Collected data

↓

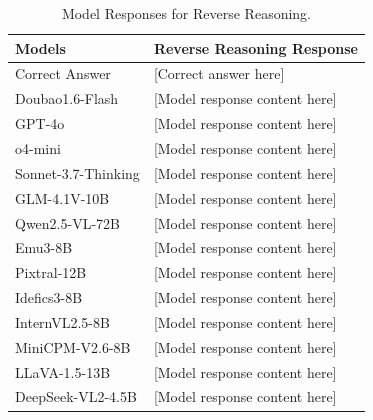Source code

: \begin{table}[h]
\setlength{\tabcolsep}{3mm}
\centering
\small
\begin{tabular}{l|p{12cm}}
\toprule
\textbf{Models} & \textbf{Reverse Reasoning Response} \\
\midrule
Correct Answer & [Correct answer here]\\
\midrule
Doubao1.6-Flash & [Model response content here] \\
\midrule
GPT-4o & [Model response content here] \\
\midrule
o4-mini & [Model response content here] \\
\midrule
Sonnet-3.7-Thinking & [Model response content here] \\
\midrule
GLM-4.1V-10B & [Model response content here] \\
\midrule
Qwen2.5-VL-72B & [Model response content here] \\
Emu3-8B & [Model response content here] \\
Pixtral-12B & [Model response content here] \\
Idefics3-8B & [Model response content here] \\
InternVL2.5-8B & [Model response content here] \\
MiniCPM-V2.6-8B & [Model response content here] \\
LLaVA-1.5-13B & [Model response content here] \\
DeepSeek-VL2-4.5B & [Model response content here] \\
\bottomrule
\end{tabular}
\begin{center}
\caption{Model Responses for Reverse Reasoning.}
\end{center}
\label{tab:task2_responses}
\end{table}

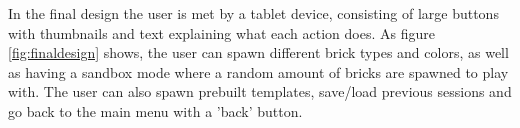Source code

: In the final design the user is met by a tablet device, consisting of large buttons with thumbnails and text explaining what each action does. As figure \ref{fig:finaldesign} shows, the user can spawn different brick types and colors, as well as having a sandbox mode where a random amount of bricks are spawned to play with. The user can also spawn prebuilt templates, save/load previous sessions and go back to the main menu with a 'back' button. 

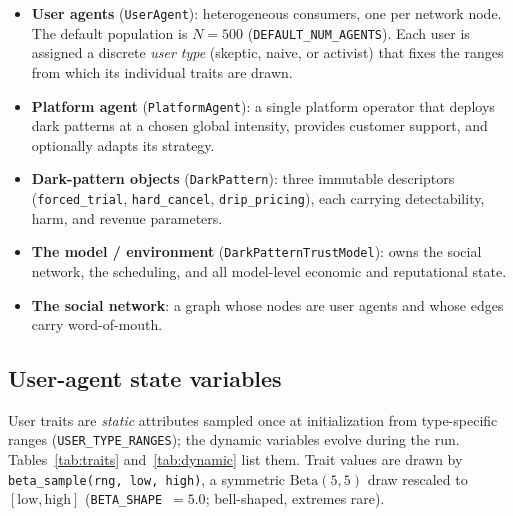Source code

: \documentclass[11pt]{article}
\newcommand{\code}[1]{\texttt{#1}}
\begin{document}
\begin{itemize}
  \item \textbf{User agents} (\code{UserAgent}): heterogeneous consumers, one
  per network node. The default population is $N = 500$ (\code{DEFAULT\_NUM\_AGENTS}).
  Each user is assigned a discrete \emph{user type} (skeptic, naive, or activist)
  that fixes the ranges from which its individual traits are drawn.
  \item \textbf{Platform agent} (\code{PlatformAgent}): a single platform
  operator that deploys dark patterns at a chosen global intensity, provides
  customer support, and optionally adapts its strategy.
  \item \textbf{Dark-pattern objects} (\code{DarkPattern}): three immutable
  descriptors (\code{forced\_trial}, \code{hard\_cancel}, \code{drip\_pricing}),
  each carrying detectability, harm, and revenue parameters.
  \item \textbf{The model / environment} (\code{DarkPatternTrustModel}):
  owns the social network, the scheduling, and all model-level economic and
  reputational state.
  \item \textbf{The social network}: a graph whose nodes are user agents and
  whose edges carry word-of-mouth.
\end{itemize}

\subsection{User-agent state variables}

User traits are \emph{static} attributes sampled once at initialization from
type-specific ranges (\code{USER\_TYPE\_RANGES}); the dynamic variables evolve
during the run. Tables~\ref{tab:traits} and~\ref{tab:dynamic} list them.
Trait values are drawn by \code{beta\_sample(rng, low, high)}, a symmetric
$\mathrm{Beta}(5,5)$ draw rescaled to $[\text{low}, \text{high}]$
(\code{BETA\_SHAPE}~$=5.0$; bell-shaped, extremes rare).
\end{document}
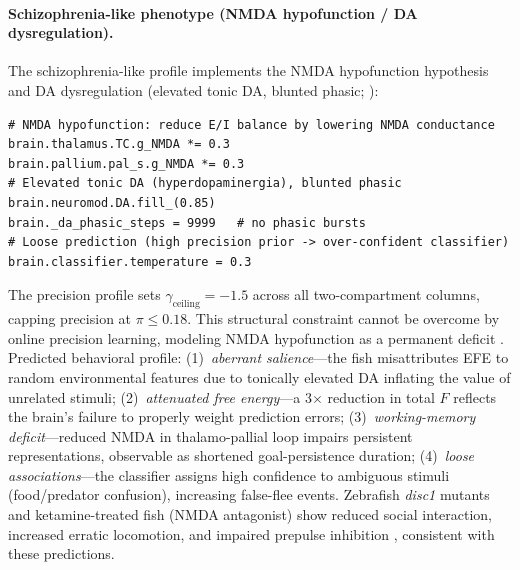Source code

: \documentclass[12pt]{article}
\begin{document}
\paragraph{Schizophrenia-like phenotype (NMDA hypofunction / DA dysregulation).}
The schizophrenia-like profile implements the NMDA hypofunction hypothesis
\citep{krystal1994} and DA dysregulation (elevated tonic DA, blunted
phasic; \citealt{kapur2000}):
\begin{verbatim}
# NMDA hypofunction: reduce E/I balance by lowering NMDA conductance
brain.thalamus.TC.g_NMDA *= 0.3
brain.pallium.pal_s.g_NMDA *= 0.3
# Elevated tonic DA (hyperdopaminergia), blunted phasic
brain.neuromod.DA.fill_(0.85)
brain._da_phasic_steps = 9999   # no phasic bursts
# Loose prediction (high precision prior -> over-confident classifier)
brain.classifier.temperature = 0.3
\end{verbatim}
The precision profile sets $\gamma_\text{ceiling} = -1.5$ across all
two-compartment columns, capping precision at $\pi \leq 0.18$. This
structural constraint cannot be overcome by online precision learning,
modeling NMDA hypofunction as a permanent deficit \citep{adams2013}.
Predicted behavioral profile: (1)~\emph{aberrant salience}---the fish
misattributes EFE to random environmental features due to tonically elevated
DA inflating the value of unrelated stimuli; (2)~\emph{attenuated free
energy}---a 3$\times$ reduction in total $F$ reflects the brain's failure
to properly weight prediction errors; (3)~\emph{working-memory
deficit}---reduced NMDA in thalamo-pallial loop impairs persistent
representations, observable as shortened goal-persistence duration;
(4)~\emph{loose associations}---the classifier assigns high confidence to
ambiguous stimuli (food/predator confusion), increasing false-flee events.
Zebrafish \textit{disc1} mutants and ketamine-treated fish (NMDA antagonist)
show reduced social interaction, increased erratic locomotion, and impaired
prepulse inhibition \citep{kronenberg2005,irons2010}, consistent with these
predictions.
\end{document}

↑

* What you have to do *
Copy out all lines from the records where the word "phasic" appears.

* Reply *
phasic; \citealt{kapur2000}):
# Elevated tonic DA (hyperdopaminergia), blunted phasic
brain._da_phasic_steps = 9999   # no phasic bursts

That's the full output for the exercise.